Bodén Mikael, Bailey Timothy L
School of Information Technology and Electrical Engineering, QLD 4072, The University of Queensland Australia.
Bioinformatics. 2006 Aug 1;22(15):1809-14. doi: 10.1093/bioinformatics/btl198. Epub 2006 May 23.
Conformational flexibility is essential to the function of many proteins, e.g. catalytic activity.
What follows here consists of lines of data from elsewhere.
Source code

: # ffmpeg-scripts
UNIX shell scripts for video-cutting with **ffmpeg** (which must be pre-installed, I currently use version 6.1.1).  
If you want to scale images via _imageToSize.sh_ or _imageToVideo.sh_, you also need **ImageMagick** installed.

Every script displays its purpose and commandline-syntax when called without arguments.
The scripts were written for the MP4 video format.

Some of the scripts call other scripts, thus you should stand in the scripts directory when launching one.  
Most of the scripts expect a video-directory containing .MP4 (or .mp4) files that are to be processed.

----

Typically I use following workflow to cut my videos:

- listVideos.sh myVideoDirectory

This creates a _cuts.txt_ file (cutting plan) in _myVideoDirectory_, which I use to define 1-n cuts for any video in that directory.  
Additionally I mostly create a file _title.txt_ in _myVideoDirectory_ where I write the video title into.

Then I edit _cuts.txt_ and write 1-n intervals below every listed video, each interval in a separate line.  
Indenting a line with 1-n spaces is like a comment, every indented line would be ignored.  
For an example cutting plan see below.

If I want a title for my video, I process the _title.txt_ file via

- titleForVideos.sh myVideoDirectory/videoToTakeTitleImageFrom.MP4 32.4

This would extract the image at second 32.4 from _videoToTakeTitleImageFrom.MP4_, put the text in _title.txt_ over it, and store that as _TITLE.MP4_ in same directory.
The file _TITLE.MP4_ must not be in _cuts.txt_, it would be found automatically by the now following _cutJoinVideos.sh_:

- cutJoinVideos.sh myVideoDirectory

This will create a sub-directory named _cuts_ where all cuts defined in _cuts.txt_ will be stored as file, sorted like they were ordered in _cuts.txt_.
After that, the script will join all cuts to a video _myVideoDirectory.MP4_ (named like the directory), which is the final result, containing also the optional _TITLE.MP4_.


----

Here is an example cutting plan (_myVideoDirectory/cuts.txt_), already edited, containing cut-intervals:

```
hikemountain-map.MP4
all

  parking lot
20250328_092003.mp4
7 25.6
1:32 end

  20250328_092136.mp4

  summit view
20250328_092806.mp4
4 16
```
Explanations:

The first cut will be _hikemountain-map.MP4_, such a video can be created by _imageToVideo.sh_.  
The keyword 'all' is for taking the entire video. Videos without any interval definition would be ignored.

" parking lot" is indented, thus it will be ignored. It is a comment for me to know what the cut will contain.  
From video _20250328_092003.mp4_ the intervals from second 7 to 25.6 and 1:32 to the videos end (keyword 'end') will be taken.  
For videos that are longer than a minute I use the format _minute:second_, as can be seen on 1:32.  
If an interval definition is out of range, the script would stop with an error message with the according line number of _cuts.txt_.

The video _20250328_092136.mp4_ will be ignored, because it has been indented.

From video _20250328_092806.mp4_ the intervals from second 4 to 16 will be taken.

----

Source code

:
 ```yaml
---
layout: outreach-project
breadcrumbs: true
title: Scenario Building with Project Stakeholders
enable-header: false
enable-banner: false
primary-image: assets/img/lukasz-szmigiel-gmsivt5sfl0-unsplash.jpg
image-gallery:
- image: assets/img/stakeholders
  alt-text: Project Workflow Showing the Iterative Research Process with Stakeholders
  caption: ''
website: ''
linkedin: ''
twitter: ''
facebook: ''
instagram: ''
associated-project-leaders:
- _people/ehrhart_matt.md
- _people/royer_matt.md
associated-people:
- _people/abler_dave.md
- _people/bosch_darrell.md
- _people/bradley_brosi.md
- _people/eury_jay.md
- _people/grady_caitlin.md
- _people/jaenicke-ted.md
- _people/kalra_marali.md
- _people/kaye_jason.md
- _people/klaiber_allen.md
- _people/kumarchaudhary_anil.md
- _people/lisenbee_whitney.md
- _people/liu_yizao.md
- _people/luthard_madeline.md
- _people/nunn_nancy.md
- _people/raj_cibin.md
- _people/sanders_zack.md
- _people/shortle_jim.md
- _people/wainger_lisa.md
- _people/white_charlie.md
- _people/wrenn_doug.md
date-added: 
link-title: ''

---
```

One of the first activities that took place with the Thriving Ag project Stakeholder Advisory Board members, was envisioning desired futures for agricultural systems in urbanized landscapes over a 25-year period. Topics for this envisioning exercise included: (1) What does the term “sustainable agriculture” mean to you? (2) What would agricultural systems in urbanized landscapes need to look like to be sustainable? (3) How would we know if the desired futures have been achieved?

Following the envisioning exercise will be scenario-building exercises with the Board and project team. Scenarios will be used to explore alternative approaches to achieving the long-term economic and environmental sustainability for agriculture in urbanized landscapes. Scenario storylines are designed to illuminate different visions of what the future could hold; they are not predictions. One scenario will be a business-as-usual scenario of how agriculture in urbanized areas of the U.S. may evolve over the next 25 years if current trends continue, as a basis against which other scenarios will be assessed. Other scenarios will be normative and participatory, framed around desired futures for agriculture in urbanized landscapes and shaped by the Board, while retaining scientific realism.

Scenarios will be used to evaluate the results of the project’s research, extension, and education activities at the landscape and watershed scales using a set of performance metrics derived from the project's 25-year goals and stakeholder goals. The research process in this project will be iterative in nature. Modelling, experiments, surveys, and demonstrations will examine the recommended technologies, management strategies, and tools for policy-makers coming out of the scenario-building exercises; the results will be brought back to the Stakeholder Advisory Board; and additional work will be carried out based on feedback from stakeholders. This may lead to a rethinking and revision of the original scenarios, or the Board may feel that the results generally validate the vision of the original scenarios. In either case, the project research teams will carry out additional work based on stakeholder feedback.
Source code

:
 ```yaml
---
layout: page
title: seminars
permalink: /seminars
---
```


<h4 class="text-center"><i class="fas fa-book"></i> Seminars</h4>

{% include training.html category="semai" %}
To assist efforts in determining and exploring the functional properties of a protein, it is desirable to automatically identify regions that are prone to undergo conformational changes. It was recently shown that a probabilistic predictor of continuum secondary structure is more accurate than categorical predictors for structurally ambivalent sequence regions, suggesting that such models are suited to characterize protein flexibility.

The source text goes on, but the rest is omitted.